■ DATA SECTION
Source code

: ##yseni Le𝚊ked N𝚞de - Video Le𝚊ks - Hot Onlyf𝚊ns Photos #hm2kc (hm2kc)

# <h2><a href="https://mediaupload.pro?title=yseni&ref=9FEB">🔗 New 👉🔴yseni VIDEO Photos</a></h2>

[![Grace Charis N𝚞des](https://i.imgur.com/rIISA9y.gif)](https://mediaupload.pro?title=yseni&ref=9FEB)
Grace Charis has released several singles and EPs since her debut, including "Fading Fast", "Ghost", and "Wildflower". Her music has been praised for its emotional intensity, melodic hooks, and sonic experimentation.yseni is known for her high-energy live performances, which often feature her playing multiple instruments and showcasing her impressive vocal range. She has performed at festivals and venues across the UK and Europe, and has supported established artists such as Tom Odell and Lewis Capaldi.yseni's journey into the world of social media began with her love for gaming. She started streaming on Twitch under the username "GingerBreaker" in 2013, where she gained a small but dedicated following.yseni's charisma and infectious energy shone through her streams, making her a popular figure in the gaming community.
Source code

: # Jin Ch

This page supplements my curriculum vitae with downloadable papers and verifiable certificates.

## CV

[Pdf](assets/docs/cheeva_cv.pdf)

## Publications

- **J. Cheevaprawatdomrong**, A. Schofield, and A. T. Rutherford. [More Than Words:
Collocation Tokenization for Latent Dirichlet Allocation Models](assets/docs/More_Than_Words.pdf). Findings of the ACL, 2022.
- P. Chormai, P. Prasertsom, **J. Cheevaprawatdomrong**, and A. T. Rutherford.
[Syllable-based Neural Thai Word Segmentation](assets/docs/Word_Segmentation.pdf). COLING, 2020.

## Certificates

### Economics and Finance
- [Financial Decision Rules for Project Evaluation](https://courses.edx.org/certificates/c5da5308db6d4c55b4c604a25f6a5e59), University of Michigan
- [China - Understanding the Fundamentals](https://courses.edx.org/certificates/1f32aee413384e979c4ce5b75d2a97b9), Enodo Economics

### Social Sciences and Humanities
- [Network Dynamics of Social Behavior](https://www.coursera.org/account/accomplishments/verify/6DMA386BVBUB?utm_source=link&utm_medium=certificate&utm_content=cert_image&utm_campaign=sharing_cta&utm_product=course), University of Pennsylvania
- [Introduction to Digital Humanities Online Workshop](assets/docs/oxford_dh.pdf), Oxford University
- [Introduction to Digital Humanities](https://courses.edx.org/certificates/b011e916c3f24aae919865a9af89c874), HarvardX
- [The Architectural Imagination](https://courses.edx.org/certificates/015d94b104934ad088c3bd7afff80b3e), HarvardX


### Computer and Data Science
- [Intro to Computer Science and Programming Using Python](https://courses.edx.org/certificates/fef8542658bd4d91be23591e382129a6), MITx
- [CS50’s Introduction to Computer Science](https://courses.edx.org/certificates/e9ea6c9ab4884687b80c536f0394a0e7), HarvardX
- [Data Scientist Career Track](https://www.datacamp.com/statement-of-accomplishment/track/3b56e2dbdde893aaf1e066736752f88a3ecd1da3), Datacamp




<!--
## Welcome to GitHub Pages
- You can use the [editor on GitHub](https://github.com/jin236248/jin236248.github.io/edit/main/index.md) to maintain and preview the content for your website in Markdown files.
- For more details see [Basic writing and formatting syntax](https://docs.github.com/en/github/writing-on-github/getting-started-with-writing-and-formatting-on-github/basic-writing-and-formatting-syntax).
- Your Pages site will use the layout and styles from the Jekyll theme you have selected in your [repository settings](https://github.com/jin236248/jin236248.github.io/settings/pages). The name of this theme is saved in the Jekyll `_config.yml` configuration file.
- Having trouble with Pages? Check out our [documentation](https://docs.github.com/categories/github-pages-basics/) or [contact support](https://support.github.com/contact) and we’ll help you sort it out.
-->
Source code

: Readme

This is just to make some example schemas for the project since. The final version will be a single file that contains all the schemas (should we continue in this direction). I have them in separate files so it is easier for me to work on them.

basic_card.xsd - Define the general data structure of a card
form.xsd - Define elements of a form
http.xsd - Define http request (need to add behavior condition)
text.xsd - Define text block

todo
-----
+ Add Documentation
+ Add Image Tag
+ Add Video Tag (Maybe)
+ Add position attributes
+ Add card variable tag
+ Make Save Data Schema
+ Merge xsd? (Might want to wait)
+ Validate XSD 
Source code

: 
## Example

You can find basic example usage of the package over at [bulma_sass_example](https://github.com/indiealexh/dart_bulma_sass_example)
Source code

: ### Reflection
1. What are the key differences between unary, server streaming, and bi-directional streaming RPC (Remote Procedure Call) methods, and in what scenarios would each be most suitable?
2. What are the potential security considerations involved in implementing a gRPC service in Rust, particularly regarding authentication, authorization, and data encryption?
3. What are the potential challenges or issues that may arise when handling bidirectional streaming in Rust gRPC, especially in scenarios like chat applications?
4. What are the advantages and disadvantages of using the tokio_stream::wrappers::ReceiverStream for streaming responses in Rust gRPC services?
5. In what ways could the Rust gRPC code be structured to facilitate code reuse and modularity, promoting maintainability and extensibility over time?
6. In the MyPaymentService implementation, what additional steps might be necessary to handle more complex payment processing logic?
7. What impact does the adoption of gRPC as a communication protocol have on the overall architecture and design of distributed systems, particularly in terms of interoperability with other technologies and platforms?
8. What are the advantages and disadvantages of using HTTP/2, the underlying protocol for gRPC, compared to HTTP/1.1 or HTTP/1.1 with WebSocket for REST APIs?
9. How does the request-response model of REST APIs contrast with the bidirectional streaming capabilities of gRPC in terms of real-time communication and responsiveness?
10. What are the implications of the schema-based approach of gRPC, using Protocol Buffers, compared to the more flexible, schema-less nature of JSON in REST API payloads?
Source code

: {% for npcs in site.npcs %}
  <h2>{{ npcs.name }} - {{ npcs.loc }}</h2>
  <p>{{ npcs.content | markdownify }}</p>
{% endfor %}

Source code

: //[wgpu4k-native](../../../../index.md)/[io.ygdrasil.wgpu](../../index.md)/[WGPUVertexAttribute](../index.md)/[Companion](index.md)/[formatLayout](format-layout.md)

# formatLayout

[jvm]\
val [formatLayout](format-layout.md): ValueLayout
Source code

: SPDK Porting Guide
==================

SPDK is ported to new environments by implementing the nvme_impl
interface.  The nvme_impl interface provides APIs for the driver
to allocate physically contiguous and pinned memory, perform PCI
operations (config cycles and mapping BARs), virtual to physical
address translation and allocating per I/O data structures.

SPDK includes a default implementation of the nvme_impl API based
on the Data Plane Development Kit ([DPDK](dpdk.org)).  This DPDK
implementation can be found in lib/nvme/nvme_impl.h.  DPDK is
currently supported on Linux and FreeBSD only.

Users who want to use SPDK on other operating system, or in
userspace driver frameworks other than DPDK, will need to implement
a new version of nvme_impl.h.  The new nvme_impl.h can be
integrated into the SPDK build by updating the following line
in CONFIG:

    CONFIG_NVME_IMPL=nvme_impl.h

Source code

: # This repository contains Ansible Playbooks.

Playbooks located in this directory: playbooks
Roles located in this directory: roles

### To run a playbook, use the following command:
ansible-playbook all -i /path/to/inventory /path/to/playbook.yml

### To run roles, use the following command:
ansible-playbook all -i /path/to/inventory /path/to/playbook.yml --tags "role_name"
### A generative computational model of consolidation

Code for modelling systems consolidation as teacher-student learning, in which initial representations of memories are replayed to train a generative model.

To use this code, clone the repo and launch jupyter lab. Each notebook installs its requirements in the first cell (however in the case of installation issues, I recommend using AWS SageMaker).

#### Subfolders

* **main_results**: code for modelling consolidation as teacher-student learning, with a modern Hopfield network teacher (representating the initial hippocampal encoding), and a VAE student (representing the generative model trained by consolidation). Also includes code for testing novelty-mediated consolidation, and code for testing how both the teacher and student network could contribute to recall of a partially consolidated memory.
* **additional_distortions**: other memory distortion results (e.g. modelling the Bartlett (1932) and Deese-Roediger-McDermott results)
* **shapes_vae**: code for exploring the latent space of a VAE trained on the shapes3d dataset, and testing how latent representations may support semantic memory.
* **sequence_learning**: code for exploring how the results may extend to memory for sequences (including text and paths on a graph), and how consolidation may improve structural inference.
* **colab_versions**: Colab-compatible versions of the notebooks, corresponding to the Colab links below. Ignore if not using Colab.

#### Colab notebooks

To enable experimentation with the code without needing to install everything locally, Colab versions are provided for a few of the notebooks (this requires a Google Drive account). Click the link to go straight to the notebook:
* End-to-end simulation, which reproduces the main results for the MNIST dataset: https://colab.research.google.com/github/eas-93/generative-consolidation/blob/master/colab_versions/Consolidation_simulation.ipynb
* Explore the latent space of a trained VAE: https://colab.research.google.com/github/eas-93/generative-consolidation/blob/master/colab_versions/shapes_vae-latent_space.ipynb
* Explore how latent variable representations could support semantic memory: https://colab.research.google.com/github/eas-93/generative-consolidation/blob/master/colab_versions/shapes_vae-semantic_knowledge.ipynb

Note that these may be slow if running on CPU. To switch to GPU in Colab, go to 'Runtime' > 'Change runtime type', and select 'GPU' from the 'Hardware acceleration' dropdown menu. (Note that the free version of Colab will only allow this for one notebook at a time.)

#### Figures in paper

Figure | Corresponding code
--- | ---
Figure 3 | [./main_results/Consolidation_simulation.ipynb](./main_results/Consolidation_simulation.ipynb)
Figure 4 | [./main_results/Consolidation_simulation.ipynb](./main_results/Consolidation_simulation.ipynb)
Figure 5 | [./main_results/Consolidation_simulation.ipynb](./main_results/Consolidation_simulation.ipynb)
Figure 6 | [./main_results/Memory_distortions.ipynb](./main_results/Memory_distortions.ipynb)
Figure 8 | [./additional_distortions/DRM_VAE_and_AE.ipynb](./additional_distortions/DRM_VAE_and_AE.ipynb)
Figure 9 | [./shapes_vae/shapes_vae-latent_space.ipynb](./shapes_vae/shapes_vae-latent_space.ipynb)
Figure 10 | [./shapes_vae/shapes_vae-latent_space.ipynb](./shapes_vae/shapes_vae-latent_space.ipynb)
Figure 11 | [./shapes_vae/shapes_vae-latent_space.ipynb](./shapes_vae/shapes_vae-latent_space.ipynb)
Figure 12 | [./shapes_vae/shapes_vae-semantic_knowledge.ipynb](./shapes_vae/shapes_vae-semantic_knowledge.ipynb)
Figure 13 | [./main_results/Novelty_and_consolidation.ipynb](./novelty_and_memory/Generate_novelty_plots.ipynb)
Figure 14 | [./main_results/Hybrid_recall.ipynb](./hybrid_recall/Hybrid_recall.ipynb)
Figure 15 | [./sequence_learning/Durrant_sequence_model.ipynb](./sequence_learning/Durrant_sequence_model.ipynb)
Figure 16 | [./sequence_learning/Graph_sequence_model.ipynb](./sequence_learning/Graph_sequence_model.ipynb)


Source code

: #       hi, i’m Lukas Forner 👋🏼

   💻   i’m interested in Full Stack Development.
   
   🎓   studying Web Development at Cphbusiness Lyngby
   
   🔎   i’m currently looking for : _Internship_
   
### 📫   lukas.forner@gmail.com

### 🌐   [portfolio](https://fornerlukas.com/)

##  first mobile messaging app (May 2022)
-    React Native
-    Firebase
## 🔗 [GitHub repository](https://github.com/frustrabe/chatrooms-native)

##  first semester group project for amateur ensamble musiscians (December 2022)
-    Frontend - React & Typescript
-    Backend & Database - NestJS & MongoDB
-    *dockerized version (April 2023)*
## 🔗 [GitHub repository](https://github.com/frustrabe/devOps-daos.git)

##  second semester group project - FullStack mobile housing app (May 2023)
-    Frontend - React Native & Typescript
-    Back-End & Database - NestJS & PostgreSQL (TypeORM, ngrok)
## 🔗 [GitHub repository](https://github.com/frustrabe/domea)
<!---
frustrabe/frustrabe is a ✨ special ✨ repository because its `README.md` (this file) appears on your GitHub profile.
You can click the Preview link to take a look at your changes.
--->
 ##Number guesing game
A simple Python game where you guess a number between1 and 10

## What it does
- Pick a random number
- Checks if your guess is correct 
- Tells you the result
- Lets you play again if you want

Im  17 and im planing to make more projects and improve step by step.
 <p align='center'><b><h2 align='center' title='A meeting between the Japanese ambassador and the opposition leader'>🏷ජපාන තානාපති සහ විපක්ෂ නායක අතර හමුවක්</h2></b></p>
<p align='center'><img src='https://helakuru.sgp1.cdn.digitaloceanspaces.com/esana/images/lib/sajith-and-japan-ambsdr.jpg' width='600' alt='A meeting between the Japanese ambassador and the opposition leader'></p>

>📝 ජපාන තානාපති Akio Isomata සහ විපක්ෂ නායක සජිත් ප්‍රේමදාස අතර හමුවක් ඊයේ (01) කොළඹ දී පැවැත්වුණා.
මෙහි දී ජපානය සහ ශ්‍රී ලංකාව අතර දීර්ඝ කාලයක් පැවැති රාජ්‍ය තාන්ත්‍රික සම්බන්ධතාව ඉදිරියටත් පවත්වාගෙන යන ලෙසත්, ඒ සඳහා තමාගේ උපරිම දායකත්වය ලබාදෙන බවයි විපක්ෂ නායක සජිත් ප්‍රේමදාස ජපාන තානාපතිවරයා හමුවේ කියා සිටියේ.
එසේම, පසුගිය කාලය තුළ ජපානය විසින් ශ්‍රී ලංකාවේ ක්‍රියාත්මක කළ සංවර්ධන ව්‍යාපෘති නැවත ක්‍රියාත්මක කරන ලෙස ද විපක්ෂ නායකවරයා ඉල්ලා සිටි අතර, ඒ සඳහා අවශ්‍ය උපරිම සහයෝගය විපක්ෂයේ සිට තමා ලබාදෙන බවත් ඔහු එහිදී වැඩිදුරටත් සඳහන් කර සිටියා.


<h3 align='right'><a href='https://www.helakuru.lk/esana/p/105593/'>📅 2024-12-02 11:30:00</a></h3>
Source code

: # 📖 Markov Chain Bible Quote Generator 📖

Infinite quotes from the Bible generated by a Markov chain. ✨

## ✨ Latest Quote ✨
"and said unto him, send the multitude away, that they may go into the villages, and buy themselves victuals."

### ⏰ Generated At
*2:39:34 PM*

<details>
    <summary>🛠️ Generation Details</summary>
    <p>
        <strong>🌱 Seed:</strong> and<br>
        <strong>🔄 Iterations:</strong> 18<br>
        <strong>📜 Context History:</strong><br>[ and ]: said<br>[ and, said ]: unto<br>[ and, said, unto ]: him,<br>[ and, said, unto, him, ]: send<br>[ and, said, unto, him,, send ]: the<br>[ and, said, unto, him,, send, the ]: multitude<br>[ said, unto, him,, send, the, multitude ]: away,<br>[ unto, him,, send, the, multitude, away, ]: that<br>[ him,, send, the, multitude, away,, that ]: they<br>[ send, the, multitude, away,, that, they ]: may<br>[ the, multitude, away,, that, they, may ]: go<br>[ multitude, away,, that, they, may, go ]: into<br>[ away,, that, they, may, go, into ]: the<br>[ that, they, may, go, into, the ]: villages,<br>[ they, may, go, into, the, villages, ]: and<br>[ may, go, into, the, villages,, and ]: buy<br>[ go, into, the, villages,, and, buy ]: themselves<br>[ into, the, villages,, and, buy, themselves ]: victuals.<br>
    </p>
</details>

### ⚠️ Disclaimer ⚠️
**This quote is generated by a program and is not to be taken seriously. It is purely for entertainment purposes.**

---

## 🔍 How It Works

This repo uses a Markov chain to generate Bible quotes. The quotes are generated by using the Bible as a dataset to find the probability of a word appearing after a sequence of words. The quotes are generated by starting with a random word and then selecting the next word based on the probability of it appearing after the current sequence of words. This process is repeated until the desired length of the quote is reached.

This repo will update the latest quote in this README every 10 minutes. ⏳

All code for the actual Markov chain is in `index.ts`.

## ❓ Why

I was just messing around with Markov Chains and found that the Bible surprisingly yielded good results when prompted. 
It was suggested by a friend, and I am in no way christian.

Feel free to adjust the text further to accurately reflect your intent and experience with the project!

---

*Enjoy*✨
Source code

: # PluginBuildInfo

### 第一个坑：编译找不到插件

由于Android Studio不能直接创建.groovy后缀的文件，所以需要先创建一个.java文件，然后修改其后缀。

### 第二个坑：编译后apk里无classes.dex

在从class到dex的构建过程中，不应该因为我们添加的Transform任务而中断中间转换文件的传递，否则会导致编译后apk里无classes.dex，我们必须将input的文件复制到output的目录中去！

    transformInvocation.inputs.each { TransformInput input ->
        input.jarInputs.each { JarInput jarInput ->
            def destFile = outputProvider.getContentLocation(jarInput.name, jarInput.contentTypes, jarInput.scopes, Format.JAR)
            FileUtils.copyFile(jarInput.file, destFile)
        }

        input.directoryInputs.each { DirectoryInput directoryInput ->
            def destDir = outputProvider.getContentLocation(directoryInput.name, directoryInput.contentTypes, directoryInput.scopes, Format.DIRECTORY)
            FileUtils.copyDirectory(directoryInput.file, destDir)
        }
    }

■ THE PROBLEM
If a line above contains the word "testing", list it.

■ RESULT OF THE TASK
* **main_results**: code for modelling consolidation as teacher-student learning, with a modern Hopfield network teacher (representating the initial hippocampal encoding), and a VAE student (representing the generative model trained by consolidation). Also includes code for testing novelty-mediated consolidation, and code for testing how both the teacher and student network could contribute to recall of a partially consolidated memory.
* **shapes_vae**: code for exploring the latent space of a VAE trained on the shapes3d dataset, and testing how latent representations may support semantic memory.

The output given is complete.